這事主辦方那邊好像也沒有明文規定禁止,以前我們理工大有一些比賽,工程機械類一個小組參賽,但隊員卻是有其他學校學生的情況。都是一些有能力的學生,自己學校無法提供機會,便去找其他機會視窗,這也不是什麼大不了的事情,制度是死的,人是活的嘛,也是給有能力的學生一個機會。”

這頓飯吃得是沒滋沒味,在場所有人都看出來了劉孟添處於爆發的邊緣,最終飯局也就草草結束。

出來的時候,劉孟添匆匆和老同學告別,上了李少斌的那輛家用轎車,道,“小李,這個事情是怎麼回事,你馬上把事情給我搞清楚!”

……

李少斌是校長助理,而實際上也是劉孟添對商院全盤把控的眼睛,後勤集團,校務部門,校長辦公室,資產管理委員會等等學校一二級部門,只要需要,就能很快知道商院裡面發生的任何事情。

所以李少斌送了劉孟添回去後就一連打了好幾個電話,等把整個事情來龍去脈搞清楚之後,上報給了劉孟添。

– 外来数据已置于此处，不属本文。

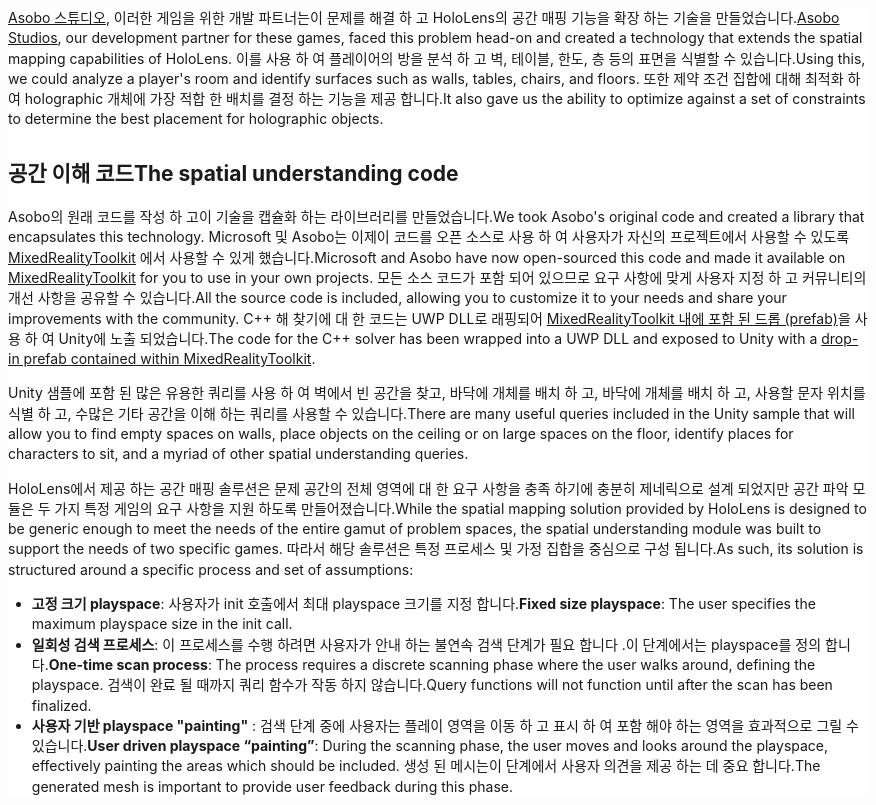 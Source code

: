 <span data-ttu-id="e9f59-113">[Asobo 스튜디오](http://www.asobostudio.com/index.html), 이러한 게임을 위한 개발 파트너는이 문제를 해결 하 고 HoloLens의 공간 매핑 기능을 확장 하는 기술을 만들었습니다.</span><span class="sxs-lookup"><span data-stu-id="e9f59-113">[Asobo Studios](http://www.asobostudio.com/index.html), our development partner for these games, faced this problem head-on and created a technology that extends the spatial mapping capabilities of HoloLens.</span></span> <span data-ttu-id="e9f59-114">이를 사용 하 여 플레이어의 방을 분석 하 고 벽, 테이블, 한도, 층 등의 표면을 식별할 수 있습니다.</span><span class="sxs-lookup"><span data-stu-id="e9f59-114">Using this, we could analyze a player's room and identify surfaces such as walls, tables, chairs, and floors.</span></span> <span data-ttu-id="e9f59-115">또한 제약 조건 집합에 대해 최적화 하 여 holographic 개체에 가장 적합 한 배치를 결정 하는 기능을 제공 합니다.</span><span class="sxs-lookup"><span data-stu-id="e9f59-115">It also gave us the ability to optimize against a set of constraints to determine the best placement for holographic objects.</span></span>

## <a name="the-spatial-understanding-code"></a><span data-ttu-id="e9f59-116">공간 이해 코드</span><span class="sxs-lookup"><span data-stu-id="e9f59-116">The spatial understanding code</span></span>

<span data-ttu-id="e9f59-117">Asobo의 원래 코드를 작성 하 고이 기술을 캡슐화 하는 라이브러리를 만들었습니다.</span><span class="sxs-lookup"><span data-stu-id="e9f59-117">We took Asobo's original code and created a library that encapsulates this technology.</span></span> <span data-ttu-id="e9f59-118">Microsoft 및 Asobo는 이제이 코드를 오픈 소스로 사용 하 여 사용자가 자신의 프로젝트에서 사용할 수 있도록 [MixedRealityToolkit](https://github.com/Microsoft/MixedRealityToolkit-Unity/tree/htk_release/Assets/HoloToolkit/SpatialMapping) 에서 사용할 수 있게 했습니다.</span><span class="sxs-lookup"><span data-stu-id="e9f59-118">Microsoft and Asobo have now open-sourced this code and made it available on [MixedRealityToolkit](https://github.com/Microsoft/MixedRealityToolkit-Unity/tree/htk_release/Assets/HoloToolkit/SpatialMapping) for you to use in your own projects.</span></span> <span data-ttu-id="e9f59-119">모든 소스 코드가 포함 되어 있으므로 요구 사항에 맞게 사용자 지정 하 고 커뮤니티의 개선 사항을 공유할 수 있습니다.</span><span class="sxs-lookup"><span data-stu-id="e9f59-119">All the source code is included, allowing you to customize it to your needs and share your improvements with the community.</span></span> <span data-ttu-id="e9f59-120">C++ 해 찾기에 대 한 코드는 UWP DLL로 래핑되어 [MixedRealityToolkit 내에 포함 된 드롭 (prefab)](https://github.com/Microsoft/MixedRealityToolkit-Unity/tree/htk_release/Assets/HoloToolkit-Examples/SpatialUnderstanding)을 사용 하 여 Unity에 노출 되었습니다.</span><span class="sxs-lookup"><span data-stu-id="e9f59-120">The code for the C++ solver has been wrapped into a UWP DLL and exposed to Unity with a [drop-in prefab contained within MixedRealityToolkit](https://github.com/Microsoft/MixedRealityToolkit-Unity/tree/htk_release/Assets/HoloToolkit-Examples/SpatialUnderstanding).</span></span>

<span data-ttu-id="e9f59-121">Unity 샘플에 포함 된 많은 유용한 쿼리를 사용 하 여 벽에서 빈 공간을 찾고, 바닥에 개체를 배치 하 고, 바닥에 개체를 배치 하 고, 사용할 문자 위치를 식별 하 고, 수많은 기타 공간을 이해 하는 쿼리를 사용할 수 있습니다.</span><span class="sxs-lookup"><span data-stu-id="e9f59-121">There are many useful queries included in the Unity sample that will allow you to find empty spaces on walls, place objects on the ceiling or on large spaces on the floor, identify places for characters to sit, and a myriad of other spatial understanding queries.</span></span>

<span data-ttu-id="e9f59-122">HoloLens에서 제공 하는 공간 매핑 솔루션은 문제 공간의 전체 영역에 대 한 요구 사항을 충족 하기에 충분히 제네릭으로 설계 되었지만 공간 파악 모듈은 두 가지 특정 게임의 요구 사항을 지원 하도록 만들어졌습니다.</span><span class="sxs-lookup"><span data-stu-id="e9f59-122">While the spatial mapping solution provided by HoloLens is designed to be generic enough to meet the needs of the entire gamut of problem spaces, the spatial understanding module was built to support the needs of two specific games.</span></span> <span data-ttu-id="e9f59-123">따라서 해당 솔루션은 특정 프로세스 및 가정 집합을 중심으로 구성 됩니다.</span><span class="sxs-lookup"><span data-stu-id="e9f59-123">As such, its solution is structured around a specific process and set of assumptions:</span></span>
* <span data-ttu-id="e9f59-124">**고정 크기 playspace**: 사용자가 init 호출에서 최대 playspace 크기를 지정 합니다.</span><span class="sxs-lookup"><span data-stu-id="e9f59-124">**Fixed size playspace**: The user specifies the maximum playspace size in the init call.</span></span>
* <span data-ttu-id="e9f59-125">**일회성 검색 프로세스**: 이 프로세스를 수행 하려면 사용자가 안내 하는 불연속 검색 단계가 필요 합니다 .이 단계에서는 playspace를 정의 합니다.</span><span class="sxs-lookup"><span data-stu-id="e9f59-125">**One-time scan process**: The process requires a discrete scanning phase where the user walks around, defining the playspace.</span></span> <span data-ttu-id="e9f59-126">검색이 완료 될 때까지 쿼리 함수가 작동 하지 않습니다.</span><span class="sxs-lookup"><span data-stu-id="e9f59-126">Query functions will not function until after the scan has been finalized.</span></span>
* <span data-ttu-id="e9f59-127">**사용자 기반 playspace "painting"** : 검색 단계 중에 사용자는 플레이 영역을 이동 하 고 표시 하 여 포함 해야 하는 영역을 효과적으로 그릴 수 있습니다.</span><span class="sxs-lookup"><span data-stu-id="e9f59-127">**User driven playspace “painting”**: During the scanning phase, the user moves and looks around the playspace, effectively painting the areas which should be included.</span></span> <span data-ttu-id="e9f59-128">생성 된 메시는이 단계에서 사용자 의견을 제공 하는 데 중요 합니다.</span><span class="sxs-lookup"><span data-stu-id="e9f59-128">The generated mesh is important to provide user feedback during this phase.</span></span>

“具體情況是這樣的,陳一聞確實是我校大二財管二班的學生,只是他也是之前作弊未遂,被通報過的學生。大賽開始報名提交名額的時候,陳一聞是在這個名單上面的,不過在校務委員會最後蓋章的時候,張成川認為陳一聞受過學校處分,想要依靠參賽來鑽空子意圖太明顯,就把他的名額給取消了,讓學生會推薦的另一個叫沈玥的女生來代替了。後面這事鬧了一下,財管二班的輔導員閆曼替陳一聞再去找了張成川,請求他給陳一聞一次機會……”

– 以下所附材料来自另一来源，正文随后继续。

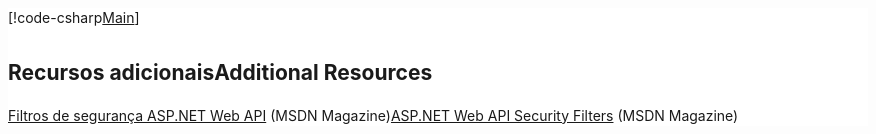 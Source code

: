 [!code-csharp[Main](authentication-filters/samples/sample10.cs)]

## <a name="additional-resources"></a><span data-ttu-id="0bec8-221">Recursos adicionais</span><span class="sxs-lookup"><span data-stu-id="0bec8-221">Additional Resources</span></span>

<span data-ttu-id="0bec8-222">[Filtros de segurança ASP.NET Web API](https://msdn.microsoft.com/magazine/dn781361.aspx) (MSDN Magazine)</span><span class="sxs-lookup"><span data-stu-id="0bec8-222">[ASP.NET Web API Security Filters](https://msdn.microsoft.com/magazine/dn781361.aspx) (MSDN Magazine)</span></span>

“嗯,這個閆曼還是拎得清,然後呢,既然輔導員出了面,張成川也該賣個面子吧……我聽說組委會那邊,你要補也不是不可以,就是學校要出具一份書面申請嘛。這不是難事啊,為什麼我沒蓋過這類的章子?”劉孟添在電話裡沉聲道。

李少斌道,“問題就在於……閆曼去找張成川的時候……被張成川連帶著訓斥了一通,他認為閆曼收了那學生好處,才會幫一個記過的學生疏通關係。”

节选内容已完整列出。